____ Data supplied

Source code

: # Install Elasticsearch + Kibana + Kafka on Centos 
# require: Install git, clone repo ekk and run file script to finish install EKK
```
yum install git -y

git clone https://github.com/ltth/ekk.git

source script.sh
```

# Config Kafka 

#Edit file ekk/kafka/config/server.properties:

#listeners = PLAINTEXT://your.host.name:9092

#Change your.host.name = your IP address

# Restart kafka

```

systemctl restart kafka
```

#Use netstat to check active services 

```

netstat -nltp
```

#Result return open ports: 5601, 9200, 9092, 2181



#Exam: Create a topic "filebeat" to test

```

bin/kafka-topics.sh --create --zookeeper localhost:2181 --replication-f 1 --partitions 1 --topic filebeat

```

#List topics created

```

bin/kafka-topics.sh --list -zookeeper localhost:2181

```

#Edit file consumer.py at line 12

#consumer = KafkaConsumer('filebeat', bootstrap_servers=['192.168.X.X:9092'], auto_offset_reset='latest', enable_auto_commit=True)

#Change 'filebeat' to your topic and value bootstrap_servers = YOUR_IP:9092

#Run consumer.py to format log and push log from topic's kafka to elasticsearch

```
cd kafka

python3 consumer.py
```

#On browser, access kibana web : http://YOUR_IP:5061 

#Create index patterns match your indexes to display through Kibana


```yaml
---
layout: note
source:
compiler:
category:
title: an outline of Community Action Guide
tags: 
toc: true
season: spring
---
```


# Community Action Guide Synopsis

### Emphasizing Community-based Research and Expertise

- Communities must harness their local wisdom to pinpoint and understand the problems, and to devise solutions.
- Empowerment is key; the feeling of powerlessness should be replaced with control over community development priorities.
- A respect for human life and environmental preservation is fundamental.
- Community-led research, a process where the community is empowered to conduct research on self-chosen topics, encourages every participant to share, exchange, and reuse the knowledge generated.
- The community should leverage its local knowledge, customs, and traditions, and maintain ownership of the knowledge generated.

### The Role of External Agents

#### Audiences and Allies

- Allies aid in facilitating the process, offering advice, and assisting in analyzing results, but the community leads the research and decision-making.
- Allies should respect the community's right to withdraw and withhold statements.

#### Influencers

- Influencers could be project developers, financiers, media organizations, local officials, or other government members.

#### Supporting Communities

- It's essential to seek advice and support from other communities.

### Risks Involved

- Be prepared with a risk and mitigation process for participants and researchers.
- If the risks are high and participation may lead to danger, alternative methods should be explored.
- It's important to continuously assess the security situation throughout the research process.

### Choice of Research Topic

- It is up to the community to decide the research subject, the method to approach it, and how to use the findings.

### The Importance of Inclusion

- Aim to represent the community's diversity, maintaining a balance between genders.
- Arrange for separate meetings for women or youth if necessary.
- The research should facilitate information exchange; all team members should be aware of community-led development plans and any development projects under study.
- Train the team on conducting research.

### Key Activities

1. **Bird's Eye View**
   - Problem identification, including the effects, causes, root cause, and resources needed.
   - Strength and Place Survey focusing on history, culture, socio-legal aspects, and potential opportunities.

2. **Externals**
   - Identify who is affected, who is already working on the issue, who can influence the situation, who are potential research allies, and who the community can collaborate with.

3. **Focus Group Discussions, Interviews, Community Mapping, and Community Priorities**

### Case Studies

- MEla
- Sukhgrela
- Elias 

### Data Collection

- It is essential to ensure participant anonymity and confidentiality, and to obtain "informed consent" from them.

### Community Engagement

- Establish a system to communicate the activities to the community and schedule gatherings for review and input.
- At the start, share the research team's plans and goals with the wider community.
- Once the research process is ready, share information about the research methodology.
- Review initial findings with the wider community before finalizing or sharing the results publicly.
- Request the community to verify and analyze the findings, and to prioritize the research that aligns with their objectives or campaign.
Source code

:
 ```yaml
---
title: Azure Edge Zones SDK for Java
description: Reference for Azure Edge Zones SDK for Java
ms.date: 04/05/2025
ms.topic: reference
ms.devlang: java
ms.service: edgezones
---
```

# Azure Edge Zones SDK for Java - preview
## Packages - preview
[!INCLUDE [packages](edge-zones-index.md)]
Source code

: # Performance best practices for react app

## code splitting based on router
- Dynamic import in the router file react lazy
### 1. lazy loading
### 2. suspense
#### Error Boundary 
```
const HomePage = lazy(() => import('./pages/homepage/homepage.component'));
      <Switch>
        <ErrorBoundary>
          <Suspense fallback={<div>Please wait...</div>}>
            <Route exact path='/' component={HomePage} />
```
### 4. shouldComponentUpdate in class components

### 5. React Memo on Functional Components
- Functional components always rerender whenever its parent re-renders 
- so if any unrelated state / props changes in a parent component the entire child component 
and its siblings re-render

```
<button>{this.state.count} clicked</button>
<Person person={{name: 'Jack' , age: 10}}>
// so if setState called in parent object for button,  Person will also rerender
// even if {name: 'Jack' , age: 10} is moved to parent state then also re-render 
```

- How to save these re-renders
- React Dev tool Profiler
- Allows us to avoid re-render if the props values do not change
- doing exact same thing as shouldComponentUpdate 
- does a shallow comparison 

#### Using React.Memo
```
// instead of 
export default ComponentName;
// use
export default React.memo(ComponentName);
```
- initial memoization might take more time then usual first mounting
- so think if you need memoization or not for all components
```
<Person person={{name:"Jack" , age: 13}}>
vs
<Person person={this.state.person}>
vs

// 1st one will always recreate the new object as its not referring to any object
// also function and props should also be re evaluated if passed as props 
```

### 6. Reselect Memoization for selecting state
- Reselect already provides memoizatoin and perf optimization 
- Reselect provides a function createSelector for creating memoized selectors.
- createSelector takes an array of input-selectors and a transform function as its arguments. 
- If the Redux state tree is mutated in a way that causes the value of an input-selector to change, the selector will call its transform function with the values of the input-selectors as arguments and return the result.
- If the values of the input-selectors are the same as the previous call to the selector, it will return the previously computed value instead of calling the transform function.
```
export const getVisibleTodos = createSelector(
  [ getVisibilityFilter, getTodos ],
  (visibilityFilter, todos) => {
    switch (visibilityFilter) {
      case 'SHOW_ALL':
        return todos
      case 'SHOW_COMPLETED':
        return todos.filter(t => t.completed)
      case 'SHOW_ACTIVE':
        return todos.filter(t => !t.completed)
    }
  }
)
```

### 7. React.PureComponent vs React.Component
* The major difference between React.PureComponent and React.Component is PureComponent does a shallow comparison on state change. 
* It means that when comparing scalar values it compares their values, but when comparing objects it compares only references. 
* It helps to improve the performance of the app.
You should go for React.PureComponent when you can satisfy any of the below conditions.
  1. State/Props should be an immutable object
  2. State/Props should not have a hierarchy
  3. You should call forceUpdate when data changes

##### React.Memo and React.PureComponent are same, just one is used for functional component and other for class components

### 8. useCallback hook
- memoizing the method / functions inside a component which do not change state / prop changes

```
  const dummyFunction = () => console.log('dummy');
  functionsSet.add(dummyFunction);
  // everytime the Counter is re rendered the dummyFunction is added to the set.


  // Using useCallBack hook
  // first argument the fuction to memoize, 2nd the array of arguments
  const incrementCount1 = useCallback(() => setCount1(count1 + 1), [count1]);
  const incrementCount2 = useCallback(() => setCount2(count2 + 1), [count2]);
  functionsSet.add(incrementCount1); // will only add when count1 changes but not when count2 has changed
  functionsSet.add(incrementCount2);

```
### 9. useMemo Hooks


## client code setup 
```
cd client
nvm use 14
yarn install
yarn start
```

________

=== Try it ===
Using the entries above, work out how many lines contain the string "members". Respond with that number alone.

=== Final answer ===
2